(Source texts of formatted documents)
··········

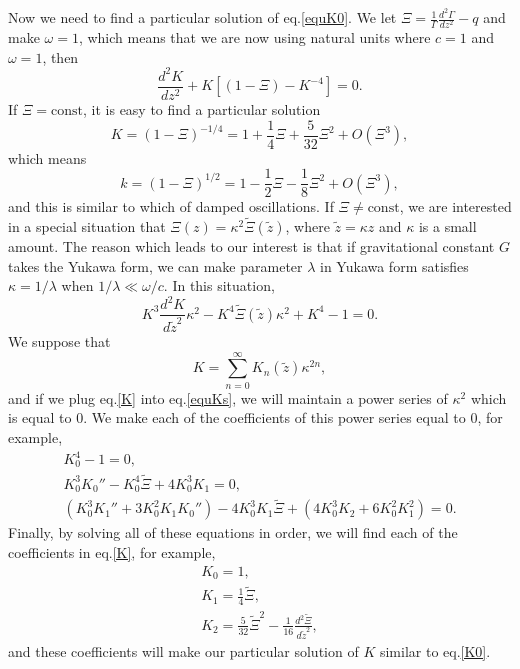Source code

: \documentclass[
    jor,
    amsmath,amssymb,preprint,
    superscriptaddress,
]{revtex4-2}
\begin{document}
Now we need to find a particular solution of eq.\eqref{equK0}. We let $\Xi=\frac{1}{\Gamma}\frac{d^2\Gamma}{d z^2}-q$ and make $\omega=1$, which means that we are now using natural units where $c=1$ and $\omega=1$, then
\begin{equation}\label{equK}
    \frac{d^2 K}{d z^2}+K[(1-\Xi)-K^{-4}]=0.
\end{equation}
If $\Xi=\text{const}$, it is easy to find a particular solution
\begin{equation}\label{K0}
    K=(1-\Xi)^{-1/4}=1+\frac{1}{4}\Xi+\frac{5}{32}\Xi^2+O(\Xi^3),
\end{equation}
which means
\begin{equation}
    k=(1-\Xi)^{1/2}=1-\frac{1}{2}\Xi-\frac{1}{8}\Xi^2+O(\Xi^3),
\end{equation}
and this is similar to which of damped oscillations. If $\Xi\neq\text{const}$, we are interested in a special situation that $\Xi(z)=\kappa^2\tilde{\Xi}(\tilde{z})$, where $\tilde{z}=\kappa z$ and $\kappa$ is a small amount. The reason which leads to our interest is that if gravitational constant $G$ takes the Yukawa form, we can make parameter $\lambda$ in Yukawa form satisfies $\kappa=1/\lambda$ when $1/\lambda\ll\omega/c$. In this situation,
\begin{equation}\label{equKs}
    K^3\frac{d^2 K}{d \tilde{z}^2}\kappa^2-K^4\tilde{\Xi}(\tilde{z})\kappa^2+K^4-1=0.
\end{equation}
We suppose that
\begin{equation}\label{K}
    K=\sum_{n=0}^\infty K_n(\tilde{z})\kappa^{2n},
\end{equation}
and if we plug eq.\eqref{K} into eq.\eqref{equKs}, we will maintain a power series of $\kappa^2$ which is equal to $0$. We make each of the coefficients of this power series equal to $0$, for example,
\begin{gather}
    K_0^4-1=0,\\
    K_0^3K_0''-K_0^4\tilde{\Xi}+4K_0^3K_1=0,\\
    (K_0^3K_1''+3K_0^2K_1K_0'')-4K_0^3K_1\tilde{\Xi}+(4K_0^3K_2+6K_0^2K_1^2)=0.
\end{gather}
Finally, by solving all of these equations in order, we will find each of the coefficients in eq.\eqref{K}, for example,
\begin{gather}
    K_0=1,\\
    K_1=\frac{1}{4}\tilde{\Xi},\\
    K_2=\frac{5}{32}\tilde{\Xi}^2-\frac{1}{16}\frac{d^2\tilde{\Xi}}{d\tilde{z}^2},
\end{gather}
and these coefficients will make our particular solution of $K$ similar to eq.\eqref{K0}.


\end{document}
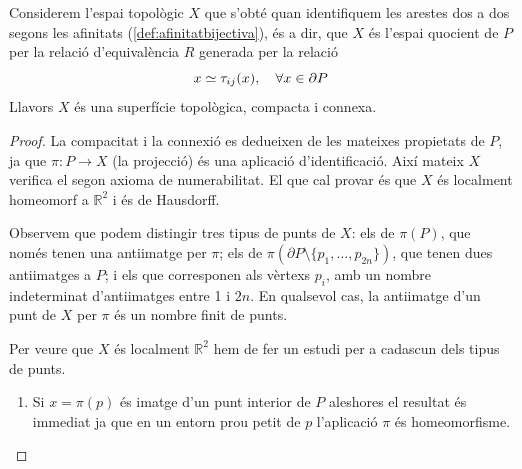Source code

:\documentclass[../main.tex]{subfiles}
\begin{document}
\begin{ter}
\label{ter:superficiecompactaiconnexa} Considerem l'espai topològic $X$ que s'obté quan identifiquem les arestes dos a dos segons les afinitats (\ref{def:afinitatbijectiva}), és a dir, que $X$ és l'espai quocient de $P$ per la relació d'equivalència $R$ generada per la relació
\begin{equation}
    \notag
    x\simeq \tau_{ij}(x),\quad \forall x\in \partial P
\end{equation}
Llavors $X$ és una superfície topològica, compacta i connexa.
\end{ter}
\begin{proof}
La compacitat i la connexió es dedueixen de les mateixes propietats de $P$, ja que $\pi:P\rightarrow X$ (la projecció) és una aplicació d'identificació. Així mateix $X$ verifica el segon axioma de numerabilitat. El que cal provar és que $X$ és localment homeomorf a $\mathbb{R}^2$ i és de Hausdorff.

Observem que podem distingir tres tipus de punts de $X$: els de $\pi(P)$, que només tenen una antiimatge per $\pi$; els de $\pi(\partial P\setminus\{p_1,\ldots,p_{2n}\})$, que tenen dues antiimatges a $P$; i els que corresponen als vèrtexs $p_i$, amb un nombre indeterminat d'antiimatges entre 1 i $2n$. En qualsevol cas, la antiimatge d'un punt de $X$ per $\pi$ és un nombre finit de punts.

Per veure que $X$ és localment $\mathbb{R}^2$ hem de fer un estudi per a cadascun dels tipus de punts.
\begin{enumerate}
    \item Si $x = \pi(p)$ és imatge d'un punt interior de $P$ aleshores el resultat és immediat ja que en un entorn prou petit de $p$ l'aplicació $\pi$ és homeomorfisme.
    

\end{enumerate}
\end{proof}
\end{document}
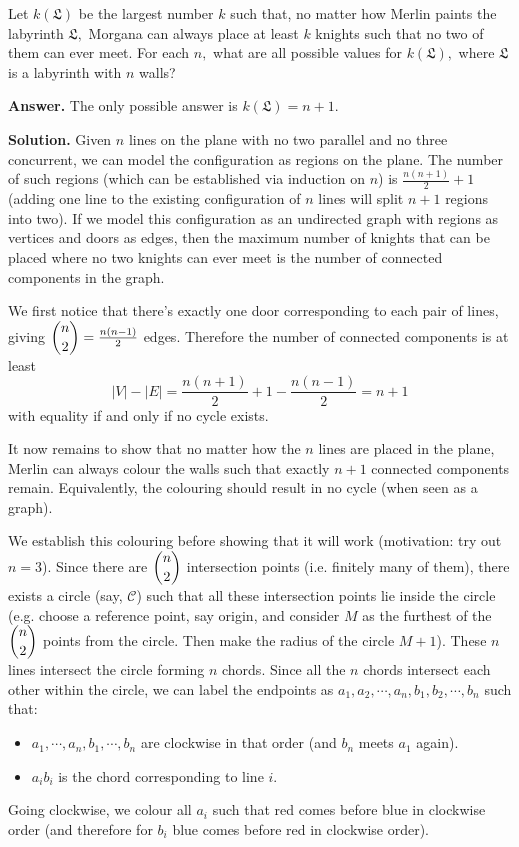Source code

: \documentclass[11pt,a4paper]{article}
\begin{document}
\begin{enumerate}
	Let $k(\mathfrak{L})$ be the largest number $k$ such that, no matter how Merlin paints the labyrinth $\mathfrak{L},$ Morgana can always place at least $k$ knights such that no two of them can ever meet. For each $n,$ what are all possible values for $k(\mathfrak{L}),$ where $\mathfrak{L}$ is a labyrinth with $n$ walls?
	
	\textbf{Answer.} The only possible answer is $k(\mathfrak{L})=n+1$. 
	
	\textbf{Solution.} Given $n$ lines on the plane with no two parallel and no three concurrent, we can model the configuration as regions on the plane. The number of such regions (which can be established via induction on $n$) is $\frac{n(n+1)}{2}+1$ (adding one line to the existing configuration of $n$ lines will split $n+1$ regions into two). If we model this configuration as an undirected graph with regions as vertices and doors as edges, then the maximum number of knights that can be placed where no two knights can ever meet is the number of connected components in the graph. 
	
	We first notice that there's exactly one door corresponding to each pair of lines, giving $\dbinom{n}{2}=\frac{n(n-1)}{2}$ edges. Therefore the number of connected components is at least 
	\[
	|V|-|E| = \frac{n(n+1)}{2}+1 - \frac{n(n-1)}{2} = n+1
	\]
	with equality if and only if no cycle exists. 
	
	It now remains to show that no matter how the $n$ lines are placed in the plane, Merlin can always colour the walls such that exactly $n+1$ connected components remain. Equivalently, the colouring should result in no cycle (when seen as a graph). 
	
	We establish this colouring before showing that it will work (motivation: try out $n=3$). Since there are $\dbinom{n}{2}$ intersection points (i.e. finitely many of them), there exists a circle (say, $\mathcal{C}$) such that all these intersection points lie inside the circle (e.g. choose a reference point, say origin, and consider $M$ as the furthest of the $\dbinom{n}{2}$ points from the circle. Then make the radius of the circle $M+1$). These $n$ lines intersect the circle forming $n$ chords. 
	Since all the $n$ chords intersect each other within the circle, we can label the endpoints as $a_1, a_2, \cdots , a_n, b_1, b_2, \cdots, b_n$ such that: 
	\begin{itemize}
		\item $a_1, \cdots, a_n, b_1, \cdots, b_n$ are clockwise in that order (and $b_n$ meets $a_1$ again). 
		\item $a_ib_i$ is the chord corresponding to line $i$. 
	\end{itemize}
	Going clockwise, we colour all $a_i$ such that red comes before blue in clockwise order (and therefore for $b_i$ blue comes before red in clockwise order). 
	

\end{enumerate}
\end{document}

··········

_Work to be completed_: A faithful, word-for-word version of the records above is needed, with no images in it.

_Response_:
Source code

: \documentclass[
    jor,
    amsmath,amssymb,preprint,
    superscriptaddress,
]{revtex4-2}
\begin{document}
Now we need to find a particular solution of eq.\eqref{equK0}. We let $\Xi=\frac{1}{\Gamma}\frac{d^2\Gamma}{d z^2}-q$ and make $\omega=1$, which means that we are now using natural units where $c=1$ and $\omega=1$, then
\begin{equation}\label{equK}
    \frac{d^2 K}{d z^2}+K[(1-\Xi)-K^{-4}]=0.
\end{equation}
If $\Xi=\text{const}$, it is easy to find a particular solution
\begin{equation}\label{K0}
    K=(1-\Xi)^{-1/4}=1+\frac{1}{4}\Xi+\frac{5}{32}\Xi^2+O(\Xi^3),
\end{equation}
which means
\begin{equation}
    k=(1-\Xi)^{1/2}=1-\frac{1}{2}\Xi-\frac{1}{8}\Xi^2+O(\Xi^3),
\end{equation}
and this is similar to which of damped oscillations. If $\Xi\neq\text{const}$, we are interested in a special situation that $\Xi(z)=\kappa^2\tilde{\Xi}(\tilde{z})$, where $\tilde{z}=\kappa z$ and $\kappa$ is a small amount. The reason which leads to our interest is that if gravitational constant $G$ takes the Yukawa form, we can make parameter $\lambda$ in Yukawa form satisfies $\kappa=1/\lambda$ when $1/\lambda\ll\omega/c$. In this situation,
\begin{equation}\label{equKs}
    K^3\frac{d^2 K}{d \tilde{z}^2}\kappa^2-K^4\tilde{\Xi}(\tilde{z})\kappa^2+K^4-1=0.
\end{equation}
We suppose that
\begin{equation}\label{K}
    K=\sum_{n=0}^\infty K_n(\tilde{z})\kappa^{2n},
\end{equation}
and if we plug eq.\eqref{K} into eq.\eqref{equKs}, we will maintain a power series of $\kappa^2$ which is equal to $0$. We make each of the coefficients of this power series equal to $0$, for example,
\begin{gather}
    K_0^4-1=0,\\
    K_0^3K_0''-K_0^4\tilde{\Xi}+4K_0^3K_1=0,\\
    (K_0^3K_1''+3K_0^2K_1K_0'')-4K_0^3K_1\tilde{\Xi}+(4K_0^3K_2+6K_0^2K_1^2)=0.
\end{gather}
Finally, by solving all of these equations in order, we will find each of the coefficients in eq.\eqref{K}, for example,
\begin{gather}
    K_0=1,\\
    K_1=\frac{1}{4}\tilde{\Xi},\\
    K_2=\frac{5}{32}\tilde{\Xi}^2-\frac{1}{16}\frac{d^2\tilde{\Xi}}{d\tilde{z}^2},
\end{gather}
and these coefficients will make our particular solution of $K$ similar to eq.\eqref{K0}.


\end{document}
Source code

:\documentclass[../main.tex]{subfiles}
\begin{document}
\begin{ter}
\label{ter:superficiecompactaiconnexa} Considerem l'espai topològic $X$ que s'obté quan identifiquem les arestes dos a dos segons les afinitats (\ref{def:afinitatbijectiva}), és a dir, que $X$ és l'espai quocient de $P$ per la relació d'equivalència $R$ generada per la relació
\begin{equation}
    \notag
    x\simeq \tau_{ij}(x),\quad \forall x\in \partial P
\end{equation}
Llavors $X$ és una superfície topològica, compacta i connexa.
\end{ter}
\begin{proof}
La compacitat i la connexió es dedueixen de les mateixes propietats de $P$, ja que $\pi:P\rightarrow X$ (la projecció) és una aplicació d'identificació. Així mateix $X$ verifica el segon axioma de numerabilitat. El que cal provar és que $X$ és localment homeomorf a $\mathbb{R}^2$ i és de Hausdorff.

Observem que podem distingir tres tipus de punts de $X$: els de $\pi(P)$, que només tenen una antiimatge per $\pi$; els de $\pi(\partial P\setminus\{p_1,\ldots,p_{2n}\})$, que tenen dues antiimatges a $P$; i els que corresponen als vèrtexs $p_i$, amb un nombre indeterminat d'antiimatges entre 1 i $2n$. En qualsevol cas, la antiimatge d'un punt de $X$ per $\pi$ és un nombre finit de punts.

Per veure que $X$ és localment $\mathbb{R}^2$ hem de fer un estudi per a cadascun dels tipus de punts.
\begin{enumerate}
    \item Si $x = \pi(p)$ és imatge d'un punt interior de $P$ aleshores el resultat és immediat ja que en un entorn prou petit de $p$ l'aplicació $\pi$ és homeomorfisme.
    

\end{enumerate}
\end{proof}
\end{document}
Source code

: \documentclass[11pt,a4paper]{article}
\begin{document}
\begin{enumerate}
	Let $k(\mathfrak{L})$ be the largest number $k$ such that, no matter how Merlin paints the labyrinth $\mathfrak{L},$ Morgana can always place at least $k$ knights such that no two of them can ever meet. For each $n,$ what are all possible values for $k(\mathfrak{L}),$ where $\mathfrak{L}$ is a labyrinth with $n$ walls?
	
	\textbf{Answer.} The only possible answer is $k(\mathfrak{L})=n+1$. 
	
	\textbf{Solution.} Given $n$ lines on the plane with no two parallel and no three concurrent, we can model the configuration as regions on the plane. The number of such regions (which can be established via induction on $n$) is $\frac{n(n+1)}{2}+1$ (adding one line to the existing configuration of $n$ lines will split $n+1$ regions into two). If we model this configuration as an undirected graph with regions as vertices and doors as edges, then the maximum number of knights that can be placed where no two knights can ever meet is the number of connected components in the graph. 
	
	We first notice that there's exactly one door corresponding to each pair of lines, giving $\dbinom{n}{2}=\frac{n(n-1)}{2}$ edges. Therefore the number of connected components is at least 
	\[
	|V|-|E| = \frac{n(n+1)}{2}+1 - \frac{n(n-1)}{2} = n+1
	\]
	with equality if and only if no cycle exists. 
	
	It now remains to show that no matter how the $n$ lines are placed in the plane, Merlin can always colour the walls such that exactly $n+1$ connected components remain. Equivalently, the colouring should result in no cycle (when seen as a graph). 
	
	We establish this colouring before showing that it will work (motivation: try out $n=3$). Since there are $\dbinom{n}{2}$ intersection points (i.e. finitely many of them), there exists a circle (say, $\mathcal{C}$) such that all these intersection points lie inside the circle (e.g. choose a reference point, say origin, and consider $M$ as the furthest of the $\dbinom{n}{2}$ points from the circle. Then make the radius of the circle $M+1$). These $n$ lines intersect the circle forming $n$ chords. 
	Since all the $n$ chords intersect each other within the circle, we can label the endpoints as $a_1, a_2, \cdots , a_n, b_1, b_2, \cdots, b_n$ such that: 
	\begin{itemize}
		\item $a_1, \cdots, a_n, b_1, \cdots, b_n$ are clockwise in that order (and $b_n$ meets $a_1$ again). 
		\item $a_ib_i$ is the chord corresponding to line $i$. 
	\end{itemize}
	Going clockwise, we colour all $a_i$ such that red comes before blue in clockwise order (and therefore for $b_i$ blue comes before red in clockwise order). 
	

\end{enumerate}
\end{document}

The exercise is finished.